Remedios caseros, lamido y paseos sin control: el cóctel que agrava las lesiones
Otro de los puntos del comunicado apunta a los remedios caseros. Durante años, se han recomendado prácticas como usar agua o agua con vinagre para intentar “neutralizar” la toxina. La nota, sin embargo, es tajante: siempre se debe acudir al veterinario. Almodóvar añade una recomendación concreta para ganar tiempo: “recomiendo llevar en los paseos procesiofix Spray”, descrito como una solución de primeros auxilios que ayudaría a reducir el impacto inicial mientras se llega a la clínica. Y subraya el matiz clave: su uso debe ir siempre acompañado de una visita inmediata al veterinario, no como sustituto.
La lista de errores incluye también dejar que el perro se lama o se rasque. La nota explica que, tras el contacto, muchos animales intentan aliviar el picor de manera insistente, pero esa conducta favorece la extensión de la toxina y puede empeorar la lesión. El veterinario lo formula como una instrucción clara: “Siempre que sea posible, hay que evitar que el perro se toque la zona afectada”.
Y hay un error que no ocurre “después”, sino antes: pasear sin control en zonas de riesgo. El comunicado recuerda que la procesionaria no aparece solo en el campo: también en parques, jardines y calles urbanas con pinos. Pasear con el perro suelto o sin prestar atención al suelo aumenta considerablemente la posibilidad de contacto. Es un aviso relevante en una Región de Murcia donde muchas áreas verdes urbanas incluyen arbolado de pino, lo que convierte el riesgo en algo cotidiano, no excepcional.
En conjunto, el texto plantea que la prevención empieza por el tipo de paseo, el nivel de vigilancia y el control del animal, especialmente en periodos en los que la presencia de la plaga se hace más probable.
Un protocolo simple para una urgencia real: “no frotar” y correr al veterinario
El mensaje final del comunicado se resume en un protocolo inmediato. Almodóvar sostiene que muchas lesiones graves podrían minimizarse con una actuación correcta en los primeros minutos y ofrece un esquema de actuación ante la mínima sospecha: no frotar, no manipular la zona, rociar con un spray específico para controlar síntomas, no confiar en que “se pasará solo” y acudir de inmediato al veterinario.
Más allá del detalle clínico, la nota subraya una idea que debería calar en cualquier tutor de perro: la procesionaria es un riesgo real y recurrente.

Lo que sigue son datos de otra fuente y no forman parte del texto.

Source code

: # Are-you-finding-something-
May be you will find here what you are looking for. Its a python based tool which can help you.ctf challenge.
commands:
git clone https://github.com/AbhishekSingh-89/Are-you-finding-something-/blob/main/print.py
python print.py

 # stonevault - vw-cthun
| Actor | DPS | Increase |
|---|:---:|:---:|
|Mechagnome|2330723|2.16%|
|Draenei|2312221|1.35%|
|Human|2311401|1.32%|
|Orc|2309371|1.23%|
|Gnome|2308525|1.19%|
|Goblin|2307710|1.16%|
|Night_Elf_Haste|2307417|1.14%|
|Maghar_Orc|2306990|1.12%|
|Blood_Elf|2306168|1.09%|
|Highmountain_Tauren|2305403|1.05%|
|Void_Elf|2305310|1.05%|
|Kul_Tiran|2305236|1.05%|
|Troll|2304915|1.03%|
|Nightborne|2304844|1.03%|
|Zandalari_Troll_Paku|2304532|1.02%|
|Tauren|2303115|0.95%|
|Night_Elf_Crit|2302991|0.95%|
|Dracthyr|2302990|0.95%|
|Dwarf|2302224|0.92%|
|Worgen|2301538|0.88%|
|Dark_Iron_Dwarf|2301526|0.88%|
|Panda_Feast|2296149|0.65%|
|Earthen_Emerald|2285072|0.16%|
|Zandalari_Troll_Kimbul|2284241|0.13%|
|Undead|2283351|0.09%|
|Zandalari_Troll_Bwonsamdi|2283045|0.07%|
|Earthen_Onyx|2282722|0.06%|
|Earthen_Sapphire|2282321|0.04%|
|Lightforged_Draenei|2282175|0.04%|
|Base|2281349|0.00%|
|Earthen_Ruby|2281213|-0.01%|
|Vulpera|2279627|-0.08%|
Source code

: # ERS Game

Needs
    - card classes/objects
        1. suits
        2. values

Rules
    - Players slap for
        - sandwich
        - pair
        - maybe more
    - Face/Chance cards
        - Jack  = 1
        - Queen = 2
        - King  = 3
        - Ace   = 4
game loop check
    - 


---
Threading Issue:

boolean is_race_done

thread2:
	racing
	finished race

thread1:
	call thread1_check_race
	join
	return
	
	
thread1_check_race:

Y, en muchos casos, saber qué no hacer puede ser tan importante como saber cómo actuar. La diferencia entre una inflamación controlable y una lesión severa puede estar en un gesto de segundos: el impulso de frotar, abrir la boca sin protección o esperar “a ver si baja” la hinchazón.
Con ese enfoque, el aviso del veterinario no pretende alarmar, sino cortar una cadena de errores repetidos. Porque, tal y como advierte el comunicado, la oruga procesionaria no perdona la improvisación: ante la duda, actuar rápido y bien es la única forma de reducir el daño.